Ingin rasanya Benedict mengingkari janji dan lebih memilih menghabiskan waktu bersama Sisil di rumahnya. Tapi, jika hal itu terjadi. Sisil akan marah dan mungkin akan kembali pulang dan ibunya akan mengurangi jatah jajan.

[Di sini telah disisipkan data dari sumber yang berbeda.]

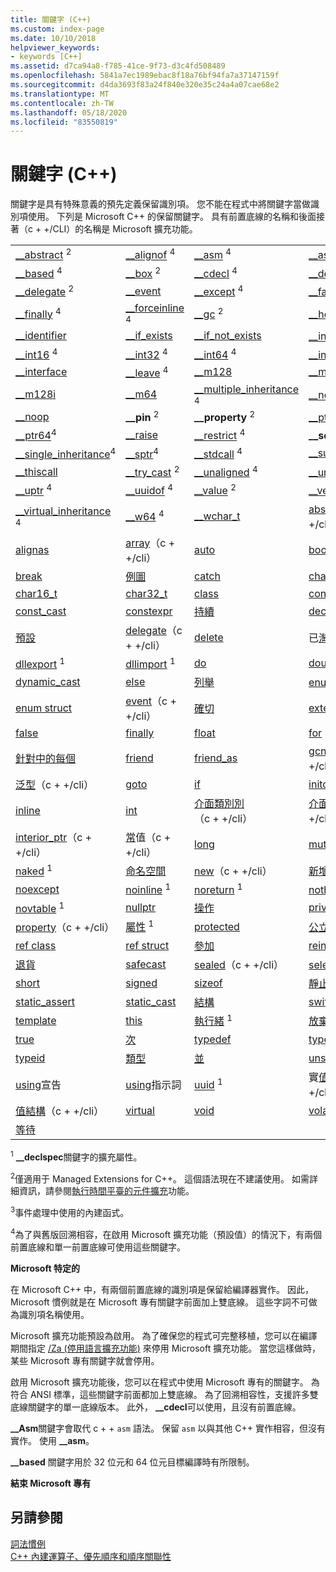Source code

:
 ```yaml
---
title: 關鍵字 (C++)
ms.custom: index-page
ms.date: 10/10/2018
helpviewer_keywords:
- keywords [C++]
ms.assetid: d7ca94a8-f785-41ce-9f73-d3c4fd508489
ms.openlocfilehash: 5841a7ec1989ebac8f18a76bf94fa7a37147159f
ms.sourcegitcommit: d4da3693f83a24f840e320e35c24a4a07cae68e2
ms.translationtype: MT
ms.contentlocale: zh-TW
ms.lasthandoff: 05/18/2020
ms.locfileid: "83550819"
---
```

# <a name="keywords-c"></a>關鍵字 (C++)

關鍵字是具有特殊意義的預先定義保留識別項。 您不能在程式中將關鍵字當做識別項使用。 下列是 Microsoft C++ 的保留關鍵字。 具有前置底線的名稱和後面接著（c + +/CLI）的名稱是 Microsoft 擴充功能。

|||||
|-|-|-|-|
|[__abstract](../dotnet/declaration-of-a-managed-class-type.md) <sup>2</sup>|[__alignof](alignof-operator.md) <sup>4</sup>|[__asm](../assembler/inline/asm.md) <sup>4</sup>|[__assume](../intrinsics/assume.md) <sup>4</sup>|
|[__based](based-pointers-cpp.md) <sup>4</sup>|[__box](../dotnet/value-type-semantics.md) <sup>2</sup>|[__cdecl](cdecl.md) <sup>4</sup>|[__declspec](declspec.md) <sup>4</sup>|
|[__delegate](../dotnet/delegates-and-events.md) <sup>2</sup>|[__event](event.md)|[__except](try-except-statement.md) <sup>4</sup>|[__fastcall](fastcall.md) <sup>4</sup>|
|[__finally](try-finally-statement.md) <sup>4</sup>|[__forceinline](inline-functions-cpp.md) <sup>4</sup>|[__gc](../dotnet/declaration-of-a-clr-reference-class-object.md) <sup>2</sup>|[__hook](hook.md) <sup>3</sup>|
|[__identifier](../extensions/identifier-cpp-cli.md)|[__if_exists](if-exists-statement.md)|[__if_not_exists](if-not-exists-statement.md)|[__inline](inline-functions-cpp.md) <sup>4</sup>|
|[__int16](int8-int16-int32-int64.md) <sup>4</sup>|[__int32](int8-int16-int32-int64.md) <sup>4</sup>|[__int64](int8-int16-int32-int64.md) <sup>4</sup>|[__int8](int8-int16-int32-int64.md) <sup>4</sup>|
|[__interface](interface.md)|[__leave](try-finally-statement.md) <sup>4</sup>|[__m128](m128.md)|[__m128d](m128d.md)|
|[__m128i](m128i.md)|[__m64](m64.md)|[__multiple_inheritance](inheritance-keywords.md) <sup>4</sup>|[__nogc](../dotnet/declaration-of-a-clr-reference-class-object.md) <sup>2</sup>|
|[__noop](../intrinsics/noop.md)|**__pin** <sup>2</sup>|**__property** <sup>2</sup>|[__ptr32](ptr32-ptr64.md) <sup>4</sup>|
|[__ptr64](ptr32-ptr64.md)<sup>4</sup>|[__raise](raise.md)|[__restrict](extension-restrict.md) <sup>4</sup>|**__sealed** <sup>2</sup>|
|[__single_inheritance](inheritance-keywords.md)<sup>4</sup>|[__sptr](sptr-uptr.md)<sup>4</sup>|[__stdcall](stdcall.md) <sup>4</sup>|[__super](super.md)|
|[__thiscall](thiscall.md)|[__try_cast](../dotnet/cast-notation-and-introduction-of-safe-cast-angles.md) <sup>2</sup>|[__unaligned](unaligned.md) <sup>4</sup>|[__unhook](unhook.md) <sup>3</sup>|
|[__uptr](sptr-uptr.md) <sup>4</sup>|[__uuidof](uuidof-operator.md) <sup>4</sup>|[__value](../dotnet/value-type-semantics.md) <sup>2</sup>|[__vectorcall](vectorcall.md) <sup>4</sup>|
|[__virtual_inheritance](inheritance-keywords.md) <sup>4</sup>|[__w64](w64.md) <sup>4</sup>|[__wchar_t](fundamental-types-cpp.md)|[abstract](../extensions/abstract-cpp-component-extensions.md)（c + +/cli）|
|[alignas](align-cpp.md)|[array](../extensions/arrays-cpp-component-extensions.md)（c + +/cli）|[auto](auto-keyword.md)|[bool](bool-cpp.md)|
|[break](break-statement-cpp.md)|[例圖](switch-statement-cpp.md)|[catch](try-throw-and-catch-statements-cpp.md)|[char](fundamental-types-cpp.md)|
|[char16_t](char-wchar-t-char16-t-char32-t.md)|[char32_t](char-wchar-t-char16-t-char32-t.md)|[class](class-cpp.md)|[const](const-cpp.md)|
|[const_cast](const-cast-operator.md)|[constexpr](constexpr-cpp.md)|[持續](continue-statement-cpp.md)|[decltype](decltype-cpp.md)|
|[預設](switch-statement-cpp.md)|[delegate](../extensions/delegate-cpp-component-extensions.md)（c + +/cli）|[delete](delete-operator-cpp.md)|已[淘汰](deprecated-cpp.md) <sup>1</sup>|
|[dllexport](dllexport-dllimport.md) <sup>1</sup>|[dllimport](dllexport-dllimport.md) <sup>1</sup>|[do](do-while-statement-cpp.md)|[double](fundamental-types-cpp.md)|
|[dynamic_cast](dynamic-cast-operator.md)|[else](if-else-statement-cpp.md)|[列舉](enumerations-cpp.md)|[enum 類別](../extensions/enum-class-cpp-component-extensions.md)|
|[enum struct](../extensions/enum-class-cpp-component-extensions.md)|[event](../extensions/event-cpp-component-extensions.md)（c + +/cli）|[確切](user-defined-type-conversions-cpp.md)|[extern](using-extern-to-specify-linkage.md)|
|[false](false-cpp.md)|[finally](../dotnet/finally.md)|[float](fundamental-types-cpp.md)|[for](for-statement-cpp.md)|
|[針對中的每個](../dotnet/for-each-in.md)|[friend](friend-cpp.md)|[friend_as](../preprocessor/hash-using-directive-cpp.md)|[gcnew](../extensions/ref-new-gcnew-cpp-component-extensions.md)（c + +/cli）|
|[泛型](../extensions/generics-cpp-component-extensions.md)（c + +/cli）|[goto](goto-statement-cpp.md)|[if](if-else-statement-cpp.md)|[initonly](../dotnet/initonly-cpp-cli.md)|
|[inline](inline-functions-cpp.md)|[int](fundamental-types-cpp.md)|[介面類別別](../extensions/interface-class-cpp-component-extensions.md)（c + +/cli）|[介面結構](../extensions/interface-class-cpp-component-extensions.md)（c + +/cli）|
|[interior_ptr](../extensions/interior-ptr-cpp-cli.md)（c + +/cli）|[常](../extensions/literal-cpp-component-extensions.md)值（c + +/cli）|[long](fundamental-types-cpp.md)|[mutable](mutable-data-members-cpp.md)|
|[naked](naked-cpp.md) <sup>1</sup>|[命名空間](namespaces-cpp.md)|[new](../extensions/new-new-slot-in-vtable-cpp-component-extensions.md)（c + +/cli）|[新增功能](new-operator-cpp.md)|
|[noexcept](noexcept-cpp.md)|[noinline](noinline.md) <sup>1</sup>|[noreturn](noreturn.md) <sup>1</sup>|[nothrow](nothrow-cpp.md) <sup>1</sup>|
|[novtable](novtable.md) <sup>1</sup>|[nullptr](nullptr.md)|[操作](operator-overloading.md)|[private](private-cpp.md)|
|[property](../extensions/property-cpp-component-extensions.md)（c + +/cli）|[屬性](property-cpp.md) <sup>1</sup>|[protected](protected-cpp.md)|[公立](public-cpp.md)|
|[ref class](../extensions/classes-and-structs-cpp-component-extensions.md)|[ref struct](../extensions/classes-and-structs-cpp-component-extensions.md)|[參加](storage-classes-cpp.md#register)|[reinterpret_cast](reinterpret-cast-operator.md)|
|[退貨](return-statement-cpp.md)|[safecast](../extensions/safe-cast-cpp-component-extensions.md)|[sealed](../extensions/sealed-cpp-component-extensions.md)（c + +/cli）|[selectany](selectany.md) <sup>1</sup>|
|[short](fundamental-types-cpp.md)|[signed](fundamental-types-cpp.md)|[sizeof](sizeof-operator.md)|[靜止](storage-classes-cpp.md)|
|[static_assert](static-assert.md)|[static_cast](static-cast-operator.md)|[結構](struct-cpp.md)|[switch](switch-statement-cpp.md)|
|[template](templates-cpp.md)|[this](this-pointer.md)|[執行緒](thread.md) <sup>1</sup>|[放棄](try-throw-and-catch-statements-cpp.md)|
|[true](true-cpp.md)|[次](try-throw-and-catch-statements-cpp.md)|[typedef](aliases-and-typedefs-cpp.md)|[typeid](typeid-operator.md)|
|[typeid](../extensions/typeid-cpp-component-extensions.md)|[類型](typename.md)|[並](unions.md)|[unsigned](fundamental-types-cpp.md)|
|[using](using-declaration.md)宣告|[using](namespaces-cpp.md#using_directives)指示詞|[uuid](uuid-cpp.md) <sup>1</sup>|實[值類別](../extensions/classes-and-structs-cpp-component-extensions.md)（c + +/cli）|
|[值結構](../extensions/classes-and-structs-cpp-component-extensions.md)（c + +/cli）|[virtual](virtual-cpp.md)|[void](void-cpp.md)|[volatile](volatile-cpp.md)|
|[等待](while-statement-cpp.md)|

<sup>1</sup> **__declspec**關鍵字的擴充屬性。

<sup>2</sup>僅適用于 Managed Extensions for C++。 這個語法現在不建議使用。 如需詳細資訊，請參閱[執行時間平臺的元件擴充](../extensions/component-extensions-for-runtime-platforms.md)功能。

<sup>3</sup>事件處理中使用的內建函式。

<sup>4</sup>為了與舊版回溯相容，在啟用 Microsoft 擴充功能（預設值）的情況下，有兩個前置底線和單一前置底線可使用這些關鍵字。

**Microsoft 特定的**

在 Microsoft C++ 中，有兩個前置底線的識別項是保留給編譯器實作。 因此，Microsoft 慣例就是在 Microsoft 專有關鍵字前面加上雙底線。 這些字詞不可做為識別項名稱使用。

Microsoft 擴充功能預設為啟用。 為了確保您的程式可完整移植，您可以在編譯期間指定 [/Za \(停用語言擴充功能)](../build/reference/za-ze-disable-language-extensions.md) 來停用 Microsoft 擴充功能。 當您這樣做時，某些 Microsoft 專有關鍵字就會停用。

啟用 Microsoft 擴充功能後，您可以在程式中使用 Microsoft 專有的關鍵字。 為符合 ANSI 標準，這些關鍵字前面都加上雙底線。 為了回溯相容性，支援許多雙底線關鍵字的單一底線版本。 此外， **__cdecl**可以使用，且沒有前置底線。

**__Asm**關鍵字會取代 c + + `asm` 語法。 保留 `asm` 以與其他 C++ 實作相容，但沒有實作。 使用 **__asm**。

**__based** 關鍵字用於 32 位元和 64 位元目標編譯時有所限制。

**結束 Microsoft 專有**

## <a name="see-also"></a>另請參閱

[詞法慣例](../cpp/lexical-conventions.md)<br/>
[C++ 內建運算子、優先順序和順序關聯性](../cpp/cpp-built-in-operators-precedence-and-associativity.md)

"Aku pergi dulu," pamit Benedict. Ia menggendong tas berukuran besar dan mengenakan hodie berwarna hitam. Sisil dengan ogah mengantar Benedict sampai ambang pintu.
"Terimakasih, yah, Sil," ucapnya tulus pada Sisil. Tetapi, gadis itu hanya merotasikan matanya. Tanpa permisi Benedict menarik tengkuk sisil dan mencium keningnya. Membuat gadis itu mengerjakan mata dan berteriak.
"Benedict, menyebalkan!" Benedict hanya membalas teriakan Sisil dengan tertawa dan berlari menjauh.
"Sil, wajahmu merah. Aku rasa kau menyukaiku!" godanya dengan berteriak dan berlari menjauh dengan Melambaikan tangan.
"Benarkah, wajahku merah?" Sisil memegang kedua pipi dengan memegang kedua pipi dengan tangannya.
"Ternyata benar wajahnya merah."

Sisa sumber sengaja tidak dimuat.